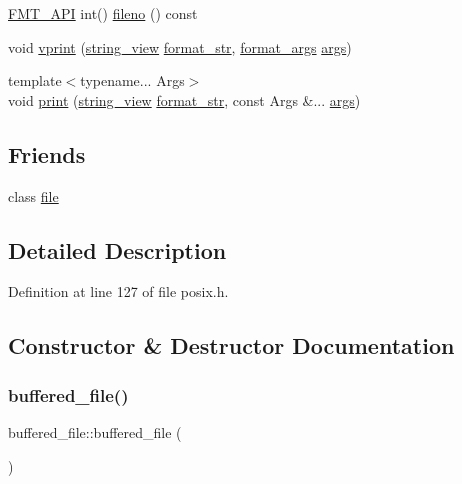 \begin{DoxyCompactItemize}
\hyperlink{core_8h_a9a4960b70582ed2620911a0b75dce0b5}{F\+M\+T\+\_\+\+A\+PI} int() \hyperlink{classbuffered__file_ab86229c986f9598cf523ce2a026b750c}{fileno} () const
\item 
void \hyperlink{classbuffered__file_a0a34fceffc31cc126a6b731461c88d8d}{vprint} (\hyperlink{core_8h_a17e3ff7f9ac2b8f068f719b829890036}{string\+\_\+view} \hyperlink{format_8h_aa2b402011ee0619f2158f13e0827e585}{format\+\_\+str}, \hyperlink{structformat__args}{format\+\_\+args} \hyperlink{printf_8h_a47047b7b28fd1342eef756b79c778580}{args})
\item 
{\footnotesize template$<$typename... Args$>$ }\\void \hyperlink{classbuffered__file_ad97c4521f94be51a5b30064803e2bef1}{print} (\hyperlink{core_8h_a17e3ff7f9ac2b8f068f719b829890036}{string\+\_\+view} \hyperlink{format_8h_aa2b402011ee0619f2158f13e0827e585}{format\+\_\+str}, const Args \&... \hyperlink{printf_8h_a47047b7b28fd1342eef756b79c778580}{args})
\end{DoxyCompactItemize}
\subsection*{Friends}
\begin{DoxyCompactItemize}
\item 
class \hyperlink{classbuffered__file_a686a90482e62dd1618201a3c79f9aae6}{file}
\end{DoxyCompactItemize}


\subsection{Detailed Description}


Definition at line 127 of file posix.\+h.



\subsection{Constructor \& Destructor Documentation}
\mbox{\label{classbuffered__file_ab89aef2bb026cd34b3e8596fe8be52eb}} 
\subsubsection{\texorpdfstring{buffered\+\_\+file()}{buffered\_file()}\hspace{0.1cm}{\footnotesize\ttfamily [1/3]}}
{\footnotesize\ttfamily buffered\+\_\+file\+::buffered\+\_\+file (\begin{DoxyParamCaption}{ }\end{DoxyParamCaption})\hspace{0.3cm}{\ttfamily [inline]}}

■ **Exercise description**: Check each line of the material for "ttfamily". Copy the ones that have it.

■ **Response to the exercise**:
\subsubsection{\texorpdfstring{buffered\+\_\+file()}{buffered\_file()}\hspace{0.1cm}{\footnotesize\ttfamily [1/3]}}
{\footnotesize\ttfamily buffered\+\_\+file\+::buffered\+\_\+file (\begin{DoxyParamCaption}{ }\end{DoxyParamCaption})\hspace{0.3cm}{\ttfamily [inline]}}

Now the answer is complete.